El descubrimiento que abre nuevos caminos a las Matemáticas

La primera tabla trigonométrica de la Historia tiene 3.700 años. Matemáticos babilonios la usaban para cálculos arquitectónicos

El matemático Daniel Mansfield, con la tablilla Plimpton 322 en la Biblioteca de Libros Raros y Manuscritos de la Universidad de Columbia. /UNSW/Andrew Kelly
El matemático Daniel Mansfield, con la tablilla Plimpton 322 en la Biblioteca de Libros Raros y Manuscritos de la Universidad de Columbia. / UNSW/Andrew Kelly
LUIS ALFONSO GÁMEZ

Una tablilla de barro babilónica de hace 3.700 años va a obligar a cambiar los libros de Historia. Investigadores australianos defienden esta semana en la revista 'Historia Mathematica' que es la tabla trigonométrica más antigua del mundo. Así que habría que dejar de considerar a Hiparco de Nicea (190-120 antes de Cristo) el inventor de la trigonometría. «La tablilla Plimpton 322 precede a Hiparco en más de mil años. Abre nuevas posibilidades no solo para la investigación matemática, sino también para la educación matemática. En Plimpton 322 hay una trigonometría más sencilla y más precisa que tiene claras ventajas sobre la nuestra», afirma el matemático Norman Wildberger, de la Universidad de Nueva Gales del Sur (Australia) y uno de los autores del hallazgo.

El anticuario estadounidense Edgar Banks (1866-1945), uno de los personajes en los que se basó George Lucas para Indiana Jornes, encontró la pieza en Irak a principios del siglo XX. Se conoce como la tablilla Plimpton 322 por el editor neoyorquino George Arthur Plimpton, quien se la compró a Banks y a su muerte la legó a la Universidad de Columbia.
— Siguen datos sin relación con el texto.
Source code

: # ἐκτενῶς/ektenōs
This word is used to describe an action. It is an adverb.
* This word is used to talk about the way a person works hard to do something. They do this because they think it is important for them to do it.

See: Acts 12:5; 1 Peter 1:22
Mide 13 centímetros de ancho y 9 de alto, y tiene cuatro columnas y quince filas de números en cuneiforme -escritura llamada así por usarse una cuña para hacer los símbolos sobre la arcilla húmeda- en base sexagesimal (60).

Esas inscripciones han intrigado a los matemáticos durante más de 70 años. «El gran misterio hasta ahora era su propósito. Por qué los antiguos escribas se habían enfrentado a la compleja tarea de generar y ordenar los números en la tablilla», explica el matemático Daniel Mansfield, que ha dirigido el estudio. «Nuestra investigación revela que Plimpton 322 describe las formas de los triángulos rectángulos usando ratios, no ángulos ni círculos. Es un trabajo matemático fascinante que demuestra un genio indudable». De una gran precisión, la tablilla es, a su juicio, «una potente herramienta que pudo utilizarse para trabajos topográficos o cálculos matemáticos para construir palacios, templos y pirámides escalonadas».
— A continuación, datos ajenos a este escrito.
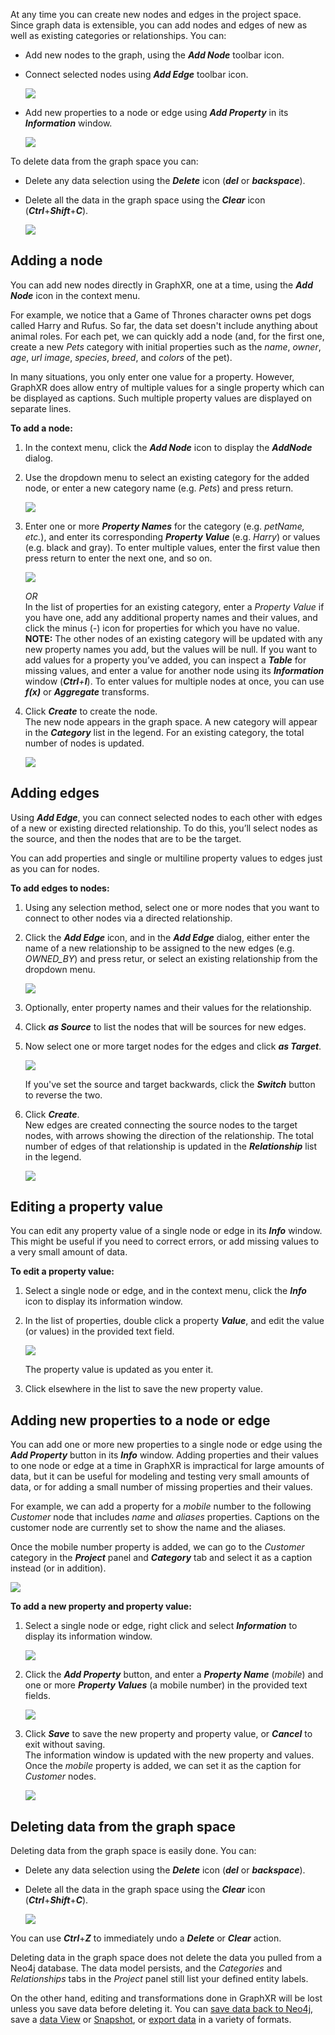 At any time you can create new nodes and edges in the project space. Since graph data is extensible, you can add nodes and edges of new as well as existing categories or relationships. You can:

* Add new nodes to the graph, using the _**Add Node**_ toolbar icon.
    
* Connect selected nodes using _**Add Edge**_ toolbar icon.
    
    ![](https://kineviz.atlassian.net/wiki/download/attachments/1719537113/05_01_01_AddIcons1344.png?api=v2)

* Add new properties to a node or edge using _**Add Property**_ in its _**Information**_ window.
    
    ![](https://kineviz.atlassian.net/wiki/download/attachments/1719537113/05_01_02_AddProperties720.png?api=v2)

To delete data from the graph space you can:

* Delete any data selection using the _**Delete**_ icon (_**del**_ or _**backspace**_).
    
* Delete all the data in the graph space using the _**Clear**_ icon (_**Ctrl**_+_**Shift**_+_**C**_).
    
    ![](https://kineviz.atlassian.net/wiki/download/attachments/1719537113/05_01_03_DeleteIcons1344.png?api=v2)

## Adding a node

You can add new nodes directly in GraphXR, one at a time, using the _**Add Node**_ icon in the context menu.

For example, we notice that a Game of Thrones character owns pet dogs called Harry and Rufus. So far, the data set doesn't include anything about animal roles. For each pet, we can quickly add a node (and, for the first one, create a new _Pets_ category with initial properties such as the _name_, _owner_, _age_, _url image_, _species_, _breed_, and _colors_ of the pet).

In many situations, you only enter one value for a property. However, GraphXR does allow entry of multiple values for a single property which can be displayed as captions. Such multiple property values are displayed on separate lines.

**To add a node:**

1.  In the context menu, click the _**Add Node**_ icon to display the _**AddNode**_ dialog.
    
2.  Use the dropdown menu to select an existing category for the added node, or enter a new category name (e.g. _Pets_) and press return.
    
    ![](https://kineviz.atlassian.net/wiki/download/attachments/1719537113/05_01_04_AddCategory720.png?api=v2)
3.  Enter one or more _**Property Names**_ for the category (e.g. _petName, etc._), and enter its corresponding _**Property Value**_ (e.g. _Harry_) or values (e.g. black and gray). To enter multiple values, enter the first value then press return to enter the next one, and so on.
    
    ![](https://kineviz.atlassian.net/wiki/download/attachments/1719537113/05_01_04_AddNodeDialog720.png?api=v2)
    
    _OR_  
    In the list of properties for an existing category, enter a _Property Value_ if you have one, add any additional property names and their values, and click the minus (_\-_) icon for properties for which you have no value.  
    **NOTE:** The other nodes of an existing category will be updated with any new property names you add, but the values will be null. If you want to add values for a property you’ve added, you can inspect a _**Table**_ for missing values, and enter a value for another node using its _**Information**_ window (_**Ctrl**+**I**_). To enter values for multiple nodes at once, you can use _**f(x)**_ or _**Aggregate**_ transforms.
    
4.  Click _**Create**_ to create the node.  
    The new node appears in the graph space. A new category will appear in the _**Category**_ list in the legend. For an existing category, the total number of nodes is updated.
    
    ![](https://kineviz.atlassian.net/wiki/download/attachments/1719537113/05_01_06_AddedNode720.png?api=v2)

## Adding edges

Using _**Add Edge**_, you can connect selected nodes to each other with edges of a new or existing directed relationship. To do this, you’ll select nodes as the source, and then the nodes that are to be the target.

You can add properties and single or multiline property values to edges just as you can for nodes.

**To add edges to nodes:**

1.  Using any selection method, select one or more nodes that you want to connect to other nodes via a directed relationship.
    
2.  Click the _**Add Edge**_ icon, and in the _**Add Edge**_ dialog, either enter the name of a new relationship to be assigned to the new edges (e.g. _OWNED\_BY_) and press retur, or select an existing relationship from the dropdown menu.
    
    ![](https://kineviz.atlassian.net/wiki/download/attachments/1719537113/05_01_06_CreateRelationship720.png?api=v2)
3.  Optionally, enter property names and their values for the relationship.
    
4.  Click _**as Source**_ to list the nodes that will be sources for new edges.
    
5.  Now select one or more target nodes for the edges and click _**as Target**_.
    
    ![](https://kineviz.atlassian.net/wiki/download/attachments/1719537113/05_01_07_CreateEdges720.png?api=v2)
    
    If you've set the source and target backwards, click the _**Switch**_ button to reverse the two.
    
6.  Click _**Create**_.  
    New edges are created connecting the source nodes to the target nodes, with arrows showing the direction of the relationship. The total number of edges of that relationship is updated in the _**Relationship**_ list in the legend.
    
    ![](https://kineviz.atlassian.net/wiki/download/attachments/1719537113/05_01_08_NewEdges720.png?api=v2)

## Editing a property value

You can edit any property value of a single node or edge in its _**Info**_ window. This might be useful if you need to correct errors, or add missing values to a very small amount of data.

**To edit a property value:**

1.  Select a single node or edge, and in the context menu, click the _**Info**_ icon to display its information window.
    
2.  In the list of properties, double click a property _**Value**_, and edit the value (or values) in the provided text field.
    
    ![](https://kineviz.atlassian.net/wiki/download/attachments/1719537113/05_01_09_EditProperty1080.png?api=v2)
    
    The property value is updated as you enter it.
    
3.  Click elsewhere in the list to save the new property value.
    

## Adding new properties to a node or edge

You can add one or more new properties to a single node or edge using the _**Add Property**_ button in its _**Info**_ window. Adding properties and their values to one node or edge at a time in GraphXR is impractical for large amounts of data, but it can be useful for modeling and testing very small amounts of data, or for adding a small number of missing properties and their values.

For example, we can add a property for a _mobile_ number to the following _Customer_ node that includes _name_ and _aliases_ properties. Captions on the customer node are currently set to show the name and the aliases.

Once the mobile number property is added, we can go to the _Customer_ category in the _**Project**_ panel and _**Category**_ tab and select it as a caption instead (or in addition).

![](https://kineviz.atlassian.net/wiki/download/attachments/1719537113/05_01_10_MultiPropCaptions1080.png?api=v2)

**To add a new property and property value:**

1.  Select a single node or edge, right click and select _**Information**_ to display its information window.
    
    ![](https://kineviz.atlassian.net/wiki/download/attachments/1719537113/05_01_11_AddMobileProp1080.png?api=v2)
2.  Click the _**Add Property**_ button, and enter a _**Property Name**_ (_mobile_) and one or more _**Property Values**_ (a mobile number) in the provided text fields.
    
    ![](https://kineviz.atlassian.net/wiki/download/attachments/1719537113/05_01_12_AddMobileValue1080.png?api=v2)
3.  Click _**Save**_ to save the new property and property value, or _**Cancel**_ to exit without saving.  
    The information window is updated with the new property and values.  
    Once the _mobile_ property is added, we can set it as the caption for _Customer_ nodes.
    
    ![](https://kineviz.atlassian.net/wiki/download/attachments/1719537113/05_01_13_AddPropDone1080.png?api=v2)

## Deleting data from the graph space

Deleting data from the graph space is easily done. You can:

*   Delete any data selection using the _**Delete**_ icon (_**del**_ or _**backspace**_).
    
*   Delete all the data in the graph space using the _**Clear**_ icon (_**Ctrl**_+_**Shift**_+_**C**_).
    
    ![](https://kineviz.atlassian.net/wiki/download/attachments/1719537113/05_01_03_DeleteIcons1344.png?api=v2)

You can use _**Ctrl**_+_**Z**_ to immediately undo a _**Delete**_ or _**Clear**_ action.

Deleting data in the graph space does not delete the data you pulled from a Neo4j database. The data model persists, and the _Categories_ and _Relationships_ tabs in the _Project_ panel still list your defined entity labels.

On the other hand, editing and transformations done in GraphXR will be lost unless you save data before deleting it. You can [save data back to Neo4j](./importing-saving-and-exporting-graph-data/saving-data-to-neo4j), save a [data View](./importing-saving-and-exporting-graph-data/saving-and-sharing-data-views) or [Snapshot](./importing-saving-and-exporting-graph-data/saving-or-loading-snapshots), or [export data](./importing-saving-and-exporting-graph-data/exporting-data-as-a-gxrf-or-csv-archive) in a variety of formats.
Guardada en la Biblioteca de Libros Raros y Manuscritos de la Universidad de Columbia, se cree que la tablilla Plimpton 322 procede de la ciudad sumeria de Larsa, donde se hizo entre 1822 y 1760 aC. ¿Volverá la hasta ahora desconocida trigonometría babilónica -«más sencilla y más precisa» que la nuestra- a usarse cuatro milenios después?